|Image: portrait of Thomas Bayes, public domain|
Essentially, we can now use any valid equation in probability theory as a rule of logic. We saw an useful example in the last post: P(C|A) = P(C|BA)P(B|A) + P(C|~BA)P(~B|A). This captures the intuitive idea that if A is likely to lead to B, and B is likely to lead to C, then A is likely to lead to C. But it also does more - it tells us precisely how to calculate the probability for our conclusion, while simultaneously sharpening, guiding, and correcting our thinking. In particular, it tells us that in the second step, it's not enough that B is likely to lead to C, instead requiring that BA is likely to lead to C. (Incidentally, this is why a blind person is not likely to get traffic tickets, even though a blind person is likely to be a bad driver, and bad drivers are likely to get tickets.)
In this post, I will introduce another such equation in probability theory:
P(A|B) = P(B|A)/P(B) * P(A)
This is Bayes' Theorem. Named after Reverend Thomas Bayes, this unassuming little equation, which can be derived immediately from the definition that P(A|B) = P(AB)/P(B), is so important that its use is nearly synonymous with Bayesian logic, and its interpretation is the logical basis for the scientific method. At its heart, this equation tells you how to update your beliefs based on the evidence. To see how that works, set A = "hypothesis", and B = "observation" in the formula. The equation then becomes:
P(hypothesis|observation) = P(observation|hypothesis)/P(observation) * P(hypothesis)
Each factor can then be translated into words as:
P(hypothesis): probability that the hypothesis is true, before considering the observation.
P(hypothesis|observation): probability that the hypothesis is true, after considering the observation.
P(observation|hypothesis): probability for the observation, as predicted by the hypothesis.
P(observation): probability for the observation, averaged over the predictions from every hypothesis.

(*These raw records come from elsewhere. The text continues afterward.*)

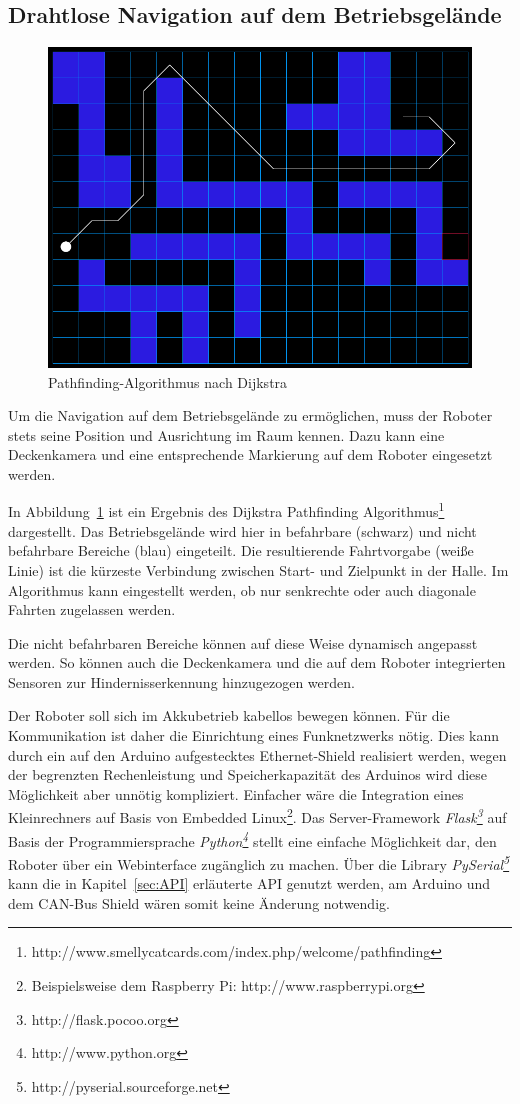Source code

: \subsection{Drahtlose Navigation auf dem Betriebsgelände}
\label{sec:Navigation}
\begin{figure}
\centering
    \includegraphics[width=.8\textwidth]{Abbildungen/Dijkstra}
    \caption[Dijkstra]{Pathfinding-Algorithmus nach Dijkstra}
    \label{fig:Dijkstra}
\end{figure}
Um die Navigation auf dem Betriebsgelände zu ermöglichen, muss der Roboter stets seine Position und Ausrichtung im Raum kennen. Dazu kann eine Deckenkamera und eine entsprechende Markierung auf dem Roboter eingesetzt werden.

In Abbildung~\ref{fig:Dijkstra} ist ein Ergebnis des Dijkstra Pathfinding Algorithmus\footnote{http://www.smellycatcards.com/index.php/welcome/pathfinding} dargestellt.
Das Betriebsgelände wird hier in befahrbare (schwarz) und nicht befahrbare Bereiche (blau) eingeteilt. Die resultierende Fahrtvorgabe (weiße Linie) ist die kürzeste Verbindung zwischen Start- und Zielpunkt in der Halle. Im Algorithmus kann eingestellt werden, ob nur senkrechte oder auch diagonale Fahrten zugelassen werden.

Die nicht befahrbaren Bereiche können auf diese Weise dynamisch angepasst werden. So können auch die Deckenkamera und die auf dem Roboter integrierten Sensoren zur Hindernisserkennung hinzugezogen werden.

Der Roboter soll sich im Akkubetrieb kabellos bewegen können. Für die Kommunikation ist daher die Einrichtung eines Funknetzwerks nötig. Dies kann durch ein auf den Arduino aufgestecktes Ethernet-Shield realisiert werden, wegen der begrenzten Rechenleistung und Speicherkapazität des Arduinos wird diese Möglichkeit aber unnötig kompliziert.
Einfacher wäre die Integration eines Kleinrechners auf Basis von Embedded Linux\footnote{Beispielsweise dem Raspberry Pi: http://www.raspberrypi.org}. Das Server-Framework \emph{Flask\footnote{http://flask.pocoo.org}} auf Basis der Programmiersprache \emph{Python\footnote{http://www.python.org}} stellt eine einfache Möglichkeit dar, den Roboter über ein Webinterface zugänglich zu machen. Über die Library \emph{PySerial\footnote{http://pyserial.sourceforge.net}} kann die in Kapitel~\ref{sec:API} erläuterte API genutzt werden, am Arduino und dem CAN-Bus Shield wären somit keine Änderung notwendig.


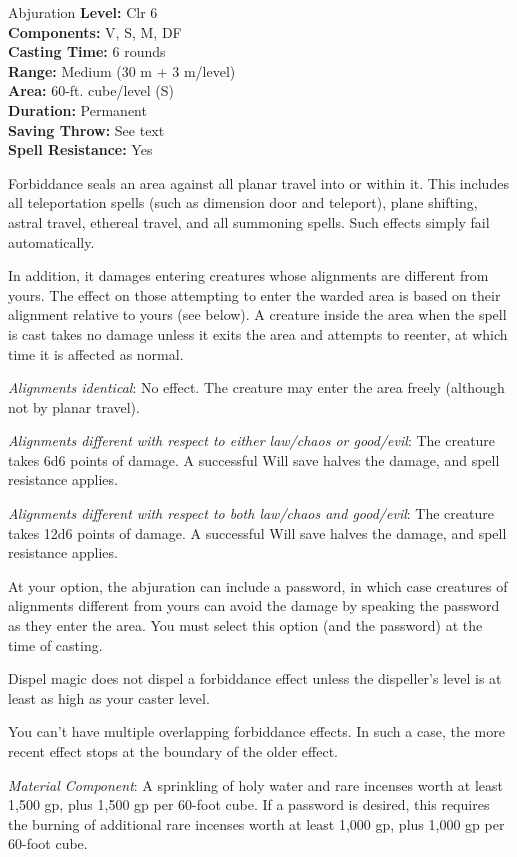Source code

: {Abjuration}
{
	\textbf{Level:}
	Clr 6\\
	\textbf{Components:}
	V, S, M, DF\\
	\textbf{Casting Time:}
	6 rounds\\
	\textbf{Range:}
	Medium (30 m + 3 m/level)\\
	\textbf{Area:}
	60-ft. cube/level (S)\\
	\textbf{Duration:}
	Permanent\\
	\textbf{Saving Throw:}
	See text\\
	\textbf{Spell Resistance:}
	Yes\\
}
{
	Forbiddance seals an area against all planar travel into or within it. This includes all teleportation spells (such as dimension door and teleport), plane shifting, astral travel, ethereal travel, and all summoning spells. Such effects simply fail automatically.

	In addition, it damages entering creatures whose alignments are different from yours. The effect on those attempting to enter the warded area is based on their alignment relative to yours (see below). A creature inside the area when the spell is cast takes no damage unless it exits the area and attempts to reenter, at which time it is affected as normal.

	\textit{Alignments identical}:
	No effect. The creature may enter the area freely (although not by planar travel).

	\textit{Alignments different with respect to either law/chaos or good/evil}:
	The creature takes 6d6 points of damage. A successful Will save halves the damage, and spell resistance applies.

	\textit{Alignments different with respect to both law/chaos and good/evil}:
	The creature takes 12d6 points of damage. A successful Will save halves the damage, and spell resistance applies.

	At your option, the abjuration can include a password, in which case creatures of alignments different from yours can avoid the damage by speaking the password as they enter the area. You must select this option (and the password) at the time of casting.

Dispel magic does not dispel a forbiddance effect unless the dispeller's level is at least as high as your caster level.

	You can't have multiple overlapping forbiddance effects. In such a case, the more recent effect stops at the boundary of the older effect.

	\textit{Material Component}:
	A sprinkling of holy water and rare incenses worth at least 1,500 gp, plus 1,500 gp per 60-foot cube. If a password is desired, this requires the burning of additional rare incenses worth at least 1,000 gp, plus 1,000 gp per 60-foot cube.

}
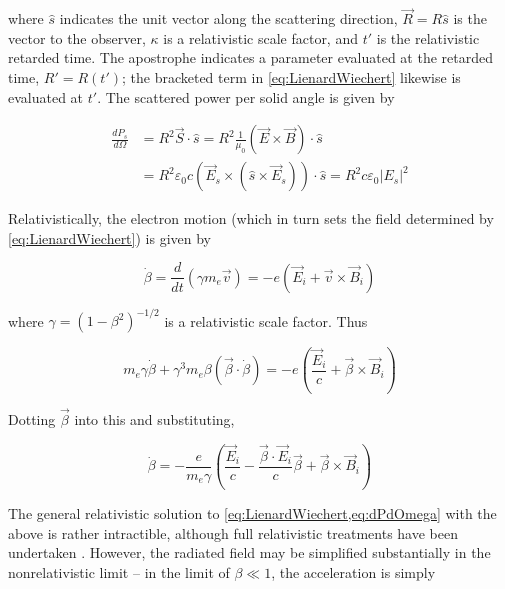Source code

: \noindent where $\hat{s}$ indicates the unit vector along the scattering direction, $\vec{R} = R\hat{s}$ is the vector to the observer, $\kappa$ is a relativistic scale factor, and $t'$ is the relativistic retarded time.  The apostrophe indicates a parameter evaluated at the retarded time, \ie $R' = R(t')$; the bracketed term in \cref{eq:LienardWiechert} likewise is evaluated at $t'$.  The scattered power per solid angle is given by

\begin{equation}\label{eq:dPdOmega}
 \begin{aligned}
  \frac{dP_s}{d\Omega} &= R^2 \vec{S}\cdot\hat{s} = R^2 \frac{1}{\mu_0} \left(\vec{E} \times \vec{B}\right)\cdot\hat{s}\\
  &= R^2 \varepsilon_0 c \left(\vec{E}_s \times \left(\hat{s} \times \vec{E}_s\right)\right) \cdot \hat{s} = R^2 c \varepsilon_0 \left|E_s\right|^2
 \end{aligned}
\end{equation}

\noindent Relativistically, the electron motion (which in turn sets the field determined by \cref{eq:LienardWiechert}) is given by

\begin{equation}\label{eq:betadot}
 \dot{\beta} = \frac{d}{dt}\left(\gamma m_e \vec{v}\right) = -e\left(\vec{E}_i + \vec{v} \times \vec{B}_i\right)
\end{equation}

\noindent where $\gamma = \left(1-\beta^2\right)^{-1/2}$ is a relativistic scale factor.  Thus

\begin{equation}\label{eq:betadot2}
 m_e \gamma \dot{\beta} + \gamma^3 m_e \beta \left(\vec{\beta}\cdot\dot{\beta}\right) = -e \left(\frac{\vec{E}_i}{c} + \vec{\beta}\times\vec{B}_i\right)
\end{equation}

\noindent Dotting $\vec{\beta}$ into this and substituting,

\begin{equation}\label{eq:betadot3}
 \dot{\beta} = -\frac{e}{m_e \gamma} \left( \frac{\vec{E}_i}{c} - \frac{\vec{\beta}\cdot\vec{E}_i}{c} \vec{\beta} + \vec{\beta} \times \vec{B}_i \right)
\end{equation}

\noindent The general relativistic solution to \cref{eq:LienardWiechert,eq:dPdOmega} with the above is rather intractible, although full relativistic treatments have been undertaken \cite{Sheffield1972,Matoba1978,Selden1980,Naito1993}.  However, the radiated field may be simplified substantially in the nonrelativistic limit -- in the limit of $\beta \ll 1$, the acceleration is simply

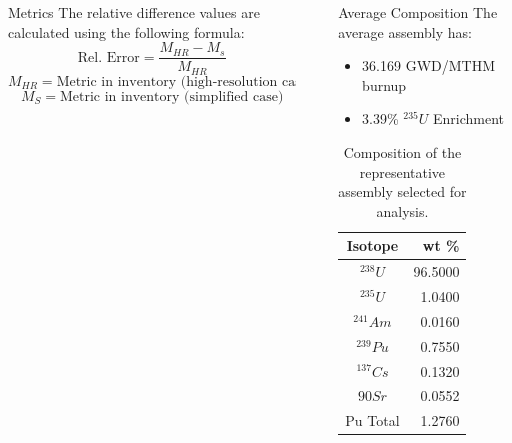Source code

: \documentclass[final]{beamer}
\newlength{\sepwid}
\newlength{\onecolwid}
\newlength{\threecolwid}
\begin{document}
\begin{frame}[t]
\begin{columns}[t,totalwidth=\threecolwid]
\begin{column}{\onecolwid}
\begin{block}{Metrics}
The relative difference values are calculated using the following formula:
\[\text{Rel. Error} = \frac{M_{HR} - M_{s}}{M_{HR}}\]
\[M_{HR} = \text{Metric in inventory (high-resolution case)}\]
\[M_{S} = \text{Metric in inventory (simplified case)}\]

\end{block}


\end{column} %

\begin{column}{\sepwid}\end{column} %



\begin{column}{\onecolwid} %






\begin{block}{Average Composition}
The average assembly has:
\begin{itemize}
    \item 36.169 GWD/MTHM burnup
    \item 3.39\% $^{235}U$ Enrichment
\end{itemize}

\begin{table}[h]
    \centering
    \begin{tabular}{cr}
        \hline
        Isotope & wt \% \\
        \hline
        $^{238}U$ & 96.5000 \\
        $^{235}U$ & 1.0400 \\
        $^{241}Am$ & 0.0160 \\
        $^{239}Pu$ & 0.7550   \\
        $^{137}Cs$ & 0.1320   \\
        ${90}Sr$ & 0.0552  \\
        Pu Total & 1.2760   \\
        \hline
    \end{tabular}
    \caption{Composition of the representative
             assembly selected for analysis.}
    \label{tab:avg}
\end{table}


\end{block}
\end{column}
\end{columns}
\end{frame}
\end{document}
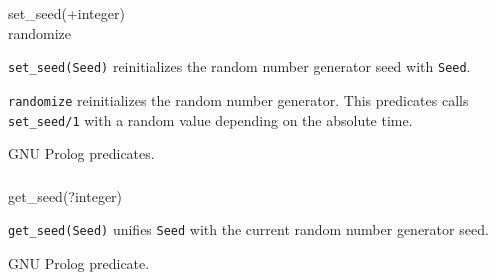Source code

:\begin{TemplatesOneCol}
set\_seed(+integer)\\
randomize

\end{TemplatesOneCol}

\Description

\texttt{set\_seed(Seed)} reinitializes the random number generator seed with
\texttt{Seed}.

\texttt{randomize} reinitializes the random number generator. This
predicates calls \texttt{set\_seed/1} with a random value depending on the
absolute time.

\begin{PlErrors}




\end{PlErrors}

\Portability

GNU Prolog predicates.

\subsubsection{}

\begin{TemplatesOneCol}
get\_seed(?integer)

\end{TemplatesOneCol}

\Description

\texttt{get\_seed(Seed)} unifies \texttt{Seed} with the current random
number generator seed.

\begin{PlErrors}



\end{PlErrors}

\Portability

GNU Prolog predicate.

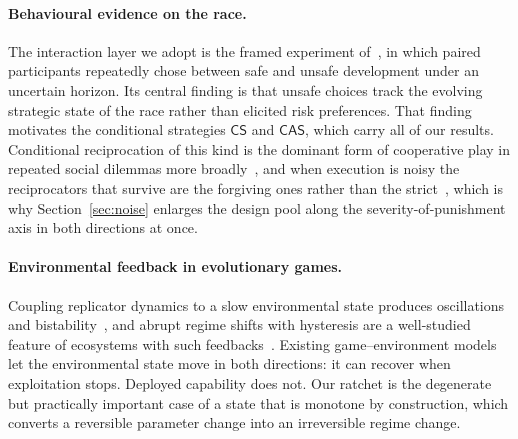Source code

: \documentclass[pdflatex]{sn-jnl}
\theoremstyle{thmstyleone}
\theoremstyle{thmstylethree}
\theoremstyle{thmstyletwo}
\newcommand{\CS}{\textsf{CS}}
\newcommand{\CAS}{\textsf{CAS}}
\begin{document}
\paragraph{Behavioural evidence on the race.}
The interaction layer we adopt is the framed experiment of~\citet{domingos2026falling}, in which paired participants repeatedly chose
between safe and unsafe development under an uncertain horizon. Its central
finding is that unsafe choices track the evolving strategic state of the race
rather than elicited risk preferences. That finding motivates the conditional
strategies $\CS$ and $\CAS$, which carry all of our results. Conditional
reciprocation of this kind is the dominant form of cooperative play in repeated
social dilemmas more broadly~\citep{axelrod1981evolution,nowak1993winstay,fischbacher2001conditionally,dalbo2018determinants},
and when execution is noisy the reciprocators that survive are the forgiving
ones rather than the strict~\citep{molander1985optimal,nowak1992tit,fudenberg2012slow},
which is why Section~\ref{sec:noise} enlarges the design pool along the
severity-of-punishment axis in both directions at once.

\paragraph{Environmental feedback in evolutionary games.}
Coupling replicator dynamics to a slow environmental state produces
oscillations and bistability~\citep{weitz2016oscillating,hauert2019asymmetric,tilman2020feedbacks}, and abrupt regime shifts
with hysteresis are a well-studied feature of ecosystems with such feedbacks~\citep{scheffer2001catastrophic}. Existing game--environment models let the
environmental state move in both directions: it can recover when exploitation
stops. Deployed capability does not. Our ratchet is the degenerate but practically important
case of a state that is monotone by construction, which converts a reversible
parameter change into an irreversible regime change.
\end{document}
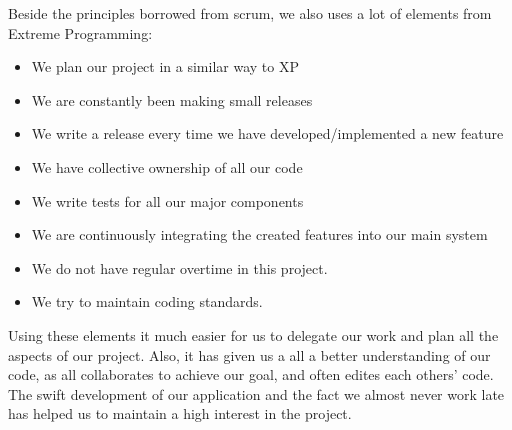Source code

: Beside the principles borrowed from scrum, we also uses a lot of elements from Extreme Programming:
\begin{itemize}
\item We plan our project in a similar way to XP
\item We are constantly been making small releases 
\item We write a release every time we have developed/implemented a new feature
\item We have collective ownership of all our code
\item We write tests for all our major components 
\item We are continuously integrating the created features into our main system
\item We do not have regular overtime in this project.
\item We try to maintain coding standards.
\end{itemize}
Using these elements it much easier for us to delegate our work and plan all the aspects of our project. Also, it has given us a all a better understanding of our code, as all collaborates to achieve our goal, and often edites each others' code. The swift development of our application and the fact we almost never work late has helped us to maintain a high interest in the project.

This equation tells us how we should update our opinion on a hypothesis after we make a relevant observation. That is, it tells us how to go from P(hypothesis) to P(hypothesis|observation). It says that a hypothesis becomes more likely to be true if it's able to predict an observation better than the "average" hypothesis: the bigger the ratio of P(observation|hypothesis)/P(observation), the more likely the hypothesis becomes. Conversely it becomes less likely to be true if it could not beat the "average" hypothesis in its predictions. In short, it says that an observation counts as evidence for the hypothesis that better predicted it. We already intuitively knew this to be true - but Bayes' theorem states it in a mathematically rigorous fashion, and allows us to put firm numbers to some of these factors.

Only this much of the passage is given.